A Revista Brasileira do Caribe, sob a direção atual da professora Isabel Ibarra Cabrera, historiadora da Universidade Federal do Maranhão que já organizou vários fascículos e se encontra vinculada à Revista desde sua fundação, conta também com o apoio da fundadora e diretora anterior de longos anos, professora Olga Cabrera. A Revista está fortemente comprometida com o projeto de desenvolver os estudos do Caribe no Brasil vinculados também com outras culturas e com suas matrizes africanas.

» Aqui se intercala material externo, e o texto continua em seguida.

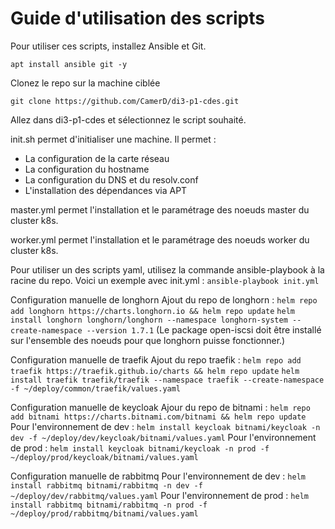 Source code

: # Guide d'utilisation des scripts
Pour utiliser ces scripts, installez Ansible et Git.

`apt install ansible git -y`

Clonez le repo sur la machine ciblée

`git clone https://github.com/CamerD/di3-p1-cdes.git`

Allez dans di3-p1-cdes et sélectionnez le script souhaité.

init.sh permet d'initialiser une machine.
Il permet :
  - La configuration de la carte réseau
  - La configuration du hostname
  - La configuration du DNS et du resolv.conf
  - L'installation des dépendances via APT

master.yml permet l'installation et le paramétrage des noeuds master du cluster k8s.

worker.yml permet l'installation et le paramétrage des noeuds worker du cluster k8s.

Pour utiliser un des scripts yaml, utilisez la commande ansible-playbook à la racine du repo. Voici un exemple avec init.yml :
`ansible-playbook init.yml`

Configuration manuelle de longhorn
Ajout du repo de longhorn :
`helm repo add longhorn https://charts.longhorn.io && helm repo update`
`helm install longhorn longhorn/longhorn --namespace longhorn-system --create-namespace --version 1.7.1`
(Le package open-iscsi doit être installé sur l'ensemble des noeuds pour que longhorn puisse fonctionner.)

Configuration manuelle de traefik
Ajout du repo traefik : 
`helm repo add traefik https://traefik.github.io/charts && helm repo update`
`helm install traefik traefik/traefik --namespace traefik --create-namespace -f ~/deploy/common/traefik/values.yaml`

Configuration manuelle de keycloak
Ajour du repo de bitnami :
`helm repo add bitnami https://charts.bitnami.com/bitnami && helm repo update`
Pour l'environnement de dev :
`helm install keycloak bitnami/keycloak -n dev -f ~/deploy/dev/keycloak/bitnami/values.yaml`
Pour l'environnement de prod :
`helm install keycloak bitnami/keycloak -n prod -f ~/deploy/prod/keycloak/bitnami/values.yaml`

Configuration manuelle de rabbitmq
Pour l'environnement de dev :
`helm install rabbitmq bitnami/rabbitmq -n dev -f ~/deploy/dev/rabbitmq/values.yaml`
Pour l'environnement de prod :
`helm install rabbitmq bitnami/rabbitmq -n prod -f ~/deploy/prod/rabbitmq/bitnami/values.yaml`
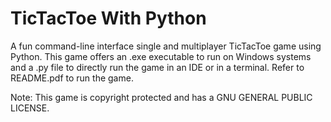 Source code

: # TicTacToe With Python
A fun command-line interface single and multiplayer TicTacToe game using Python. This game offers an .exe executable to run on Windows systems and a .py file to directly run the game in an IDE or in a terminal. Refer to README.pdf to run the game.


Note: This game is copyright protected and has a GNU GENERAL PUBLIC LICENSE.

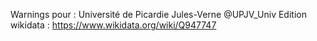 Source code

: Warnings pour : Université de Picardie Jules-Verne @UPJV_Univ
Edition wikidata : https://www.wikidata.org/wiki/Q947747 

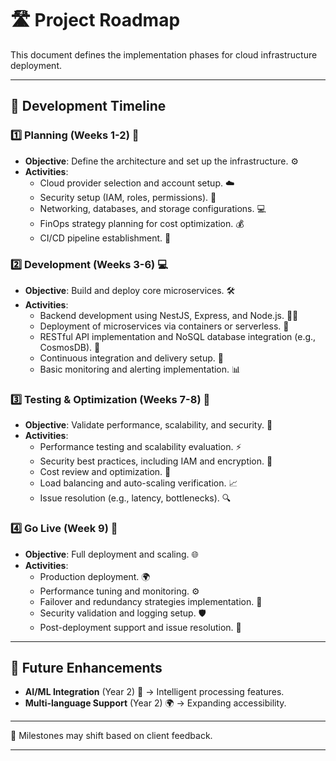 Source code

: # 🛣️ Project Roadmap

This document defines the implementation phases for cloud infrastructure deployment.

---

## 📆 Development Timeline

### 1️⃣ **Planning** (Weeks 1-2) 📅

- **Objective**: Define the architecture and set up the infrastructure. ⚙️
- **Activities**:
  - Cloud provider selection and account setup. ☁️
  - Security setup (IAM, roles, permissions). 🔐
  - Networking, databases, and storage configurations. 💻
  - FinOps strategy planning for cost optimization. 💰
  - CI/CD pipeline establishment. 🔄

### 2️⃣ **Development** (Weeks 3-6) 💻

- **Objective**: Build and deploy core microservices. 🛠️
- **Activities**:
  - Backend development using NestJS, Express, and Node.js. 🧑‍💻
  - Deployment of microservices via containers or serverless. 🐳
  - RESTful API implementation and NoSQL database integration (e.g., CosmosDB). 🔗
  - Continuous integration and delivery setup. 🔄
  - Basic monitoring and alerting implementation. 📊

### 3️⃣ **Testing & Optimization** (Weeks 7-8) 🧪

- **Objective**: Validate performance, scalability, and security. 🚦
- **Activities**:
  - Performance testing and scalability evaluation. ⚡
  - Security best practices, including IAM and encryption. 🔐
  - Cost review and optimization. 💸
  - Load balancing and auto-scaling verification. 📈
  - Issue resolution (e.g., latency, bottlenecks). 🔍

### 4️⃣ **Go Live** (Week 9) 🚀

- **Objective**: Full deployment and scaling. 🌐
- **Activities**:
  - Production deployment. 🌍
  - Performance tuning and monitoring. ⚙️
  - Failover and redundancy strategies implementation. 🛑
  - Security validation and logging setup. 🛡️
  - Post-deployment support and issue resolution. 🔧

---

## 🔮 Future Enhancements

- **AI/ML Integration** (Year 2) 🤖 → Intelligent processing features.
- **Multi-language Support** (Year 2) 🌍 → Expanding accessibility.

---

🚦 Milestones may shift based on client feedback.

---
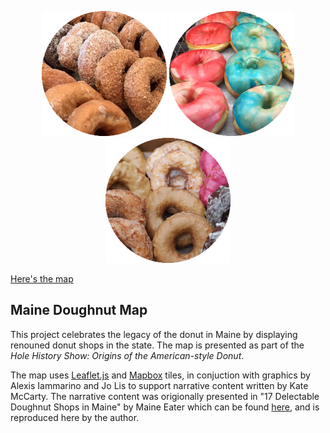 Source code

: 

<p align="center">
  <img src="https://github.com/grahamjeffries/dnuts/blob/master/img/willow_icon.png?raw=true" height="200px"/>
  <img src="https://github.com/grahamjeffries/dnuts/blob/master/img/pret_icon.png?raw=true" height="200px"/>
  <img src="https://github.com/grahamjeffries/dnuts/blob/master/img/holy_icon.png?raw=true" height="200px"/>
</p>


[Here's the map](www.grahamrjeffries.com/dnuts)

## Maine Doughnut Map
This project celebrates the legacy of the donut in Maine by displaying renouned donut shops in the state. The map is presented as part of the *Hole History Show: Origins of the American-style Donut*.

The map uses [Leaflet.js](http://leafletjs.com/) and [Mapbox](www.mapbox.com) tiles, in conjuction with graphics by Alexis Iammarino and Jo Lis to support narrative content written by Kate McCarty. The narrative content was origionally presented in "17 Delectable Doughnut Shops in Maine" by Maine Eater which can be found [here](http://maine.eater.com/maps/best-donuts-maine-doughnuts), and is reproduced here by the author. 
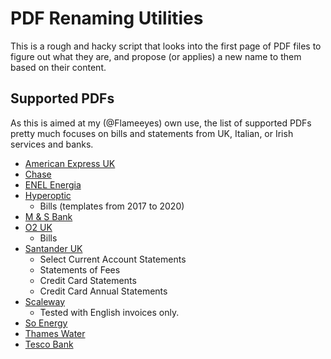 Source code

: <!--
SPDX-FileCopyrightText: 2020 Diego Elio Pettenò

SPDX-License-Identifier: MIT
-->

# PDF Renaming Utilities

This is a rough and hacky script that looks into the first page of PDF files to figure out
what they are, and propose (or applies) a new name to them based on their content.

## Supported PDFs

As this is aimed at my (@Flameeyes) own use, the list of supported PDFs pretty much
focuses on bills and statements from UK, Italian, or Irish services and banks.

 * [American Express UK](https://www.americanexpress.com/uk/)
 * [Chase](https://www.chase.com/)
 * [ENEL Energia](https://www.enel.it/)
 * [Hyperoptic](https://www.hyperoptic.com/)
   - Bills (templates from 2017 to 2020)
 * [M & S Bank](https://bank.marksandspencer.com/)
 * [O2 UK](https://www.o2.co.uk/)
    - Bills
 * [Santander UK](https://www.santander.co.uk)
   - Select Current Account Statements
   - Statements of Fees
   - Credit Card Statements
   - Credit Card Annual Statements
 * [Scaleway](https://www.scaleway.com/)
   - Tested with English invoices only.
 * [So Energy](https://www.so.energy/)
 * [Thames Water](https://www.thameswater.co.uk/)
 * [Tesco Bank](https://www.tescobank.com/)

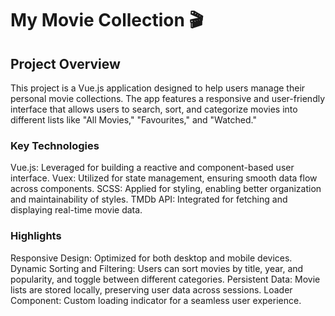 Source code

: # My Movie Collection 🎬

## Project Overview

This project is a Vue.js application designed to help users manage their personal movie collections. The app features a responsive and user-friendly interface that allows users to search, sort, and categorize movies into different lists like "All Movies," "Favourites," and "Watched."

### Key Technologies

Vue.js: Leveraged for building a reactive and component-based user interface.
Vuex: Utilized for state management, ensuring smooth data flow across components.
SCSS: Applied for styling, enabling better organization and maintainability of styles.
TMDb API: Integrated for fetching and displaying real-time movie data.

### Highlights

Responsive Design: Optimized for both desktop and mobile devices.
Dynamic Sorting and Filtering: Users can sort movies by title, year, and popularity, and toggle between different categories.
Persistent Data: Movie lists are stored locally, preserving user data across sessions.
Loader Component: Custom loading indicator for a seamless user experience.

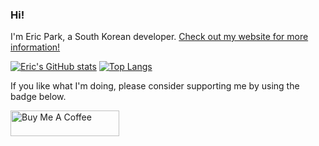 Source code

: ### Hi!

I'm Eric Park, a South Korean developer. [Check out my website for more information!][my-website]

[my-website]: https://ericswpark.com

[![Eric's GitHub stats](https://github-readme-stats.vercel.app/api?username=ericswpark)](https://github.com/anuraghazra/github-readme-stats)
[![Top Langs](https://github-readme-stats.vercel.app/api/top-langs/?username=ericswpark&layout=compact&langs_count=10&exclude_repo=android_kernel_samsung_msm8974,android_device_samsung_frescolteskt,SM-N750S_KOR_LL_Opensource,SCH-I909_CHN_GB_Opensource_Update1&hide=html)](https://github.com/anuraghazra/github-readme-stats)

If you like what I'm doing, please consider supporting me by using the badge below.

<a href="https://www.buymeacoffee.com/ericswpark" target="_blank"><img src="https://cdn.buymeacoffee.com/buttons/default-orange.png" alt="Buy Me A Coffee" height="41" width="174"></a>
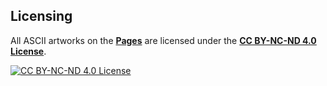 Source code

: ## Licensing  

All ASCII artworks on the [**Pages**](https://ldaelo.github.io/ascii-art/) are licensed under the [**CC BY-NC-ND 4.0 License**](https://creativecommons.org/licenses/by-nc-nd/4.0/legalcode.en).  

[![CC BY-NC-ND 4.0 License](https://ldaelo.github.io/ascii-art/assets/by-nc-nd.png)](https://creativecommons.org/licenses/by-nc-nd/4.0/legalcode.en)  
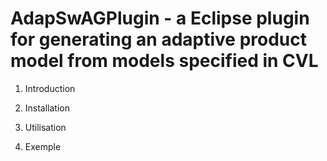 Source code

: AdapSwAGPlugin - a Eclipse plugin for generating an adaptive product model from models specified in CVL
====================================================================================================

1. Introduction

 

2. Installation

3. Utilisation

4. Exemple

Foi-me uma grande honra receber convite da professora Isabel Ibarra para colaborar na organização de um dossiê que abrangesse, entre outros temas, artigos que tratam da questão indígena na região do Caribe. Ao abordar povos indígenas no Caribe, resolvi incluir artigos que versam sobre alguns povos indígenas contemporâneos em toda a região do Maciço Guianense do norte da América do Sul, região de maior concentração dos povos indígenas que pertencem à família linguística Caribe, incluindo, também, o litoral norte da América do Sul, as ilhas do Caribe e a região Circum-Caribe mexicana. Além de povos indígenas da família linguística Caribe, essa região também abarca outros povos indígenas da família linguística aruaque, alguns povos da família tupi e outros povos de famílias linguísticas menores. Em uma tentativa de caracterizar ospovos de línguas caribe da América do Sul na década de 1970, Ellen Basso (1977) separa oito características que julga serem tipicamente caribes, relacionadas, em parte, a fatores ecológicos. Entretanto, esses traços são encontrados em muitas sociedades indígenas, revelando que diferenças linguísticas não coincidem necessariamente com diferenças socioculturais. Focalizando os povos indígenas do maciço guianense, Peter Rivière (2001 [1984]), na década seguinte, desenvolve uma teoria a partir de um estudo comparativo da organização social ameríndia,
de que os povos da região guianense representariam, ao serem comparados com os povos de línguas jê e os povos do Alto Rio Negro, a cultura das Terras Baixas da América do Sul em sua forma mais simples de todas as possibilidades, referindo-se a possibilidades lógicas, e não como a origem da cultura. Segundo esse autor a economia política das sociedades indígenas da região guianense preocupa-se com o gerenciamento das capacidades produtivas e reprodutivas dos indivíduos, homens e mulheres, sobretudo das mulheres que constituem um recurso escasso. A partir de estudos realizados por pesquisadores do seu grupo de pesquisa centrado na Universidade de São Paulo, sobre os sistemas indígenas multilocalizados de comunicação e intercâmbio na região das Guianas, Dominique Gallois (2005) implode qualquer tentativa de fazer um recorte étnico dos povos indígenas dessa região por ser inadequado para explicar essas sociedades indígenas,ressaltando a importância de estudos da história. Em trabalho publicado no mesmo volume organizado por Gallois, a pesquisadora Denise Fajardo Grupioni (2005) questiona a caracterização típica feita por Rivière e propõe, a partir de uma abordagem que leva em consideração o espaço e o tempo, em que “abertura e fechamento, dispersão e isolamento, exogamia e endogamia, descendência e aliança não se excluem, mas se opõem de forma complementar (2005, p.50)”. Enquanto crescer o número e a qualidade das pesquisas etnológicas com povos indígenas nas Guianas, revela-se uma enorme diversidade sociocultural entre os povos dessa região, e histórias particulares e regionais do contato interétnico entre povos indígenas e as sociedades nacionais, em que as pesquisas sobre temas diversos se complementam. A obra de Nádia Farage (1991) sobre a colonização do rio Branco apresenta uma rica história dos povos indígenas da região guianense, como também o livro de Paulo Santilli (1994) sobre as fronteiras da República do Brasil, e a obra de Niel Whitehead (1988) sobre a história dos povos caribes na Venezuela e na Guiana em tempos coloniais.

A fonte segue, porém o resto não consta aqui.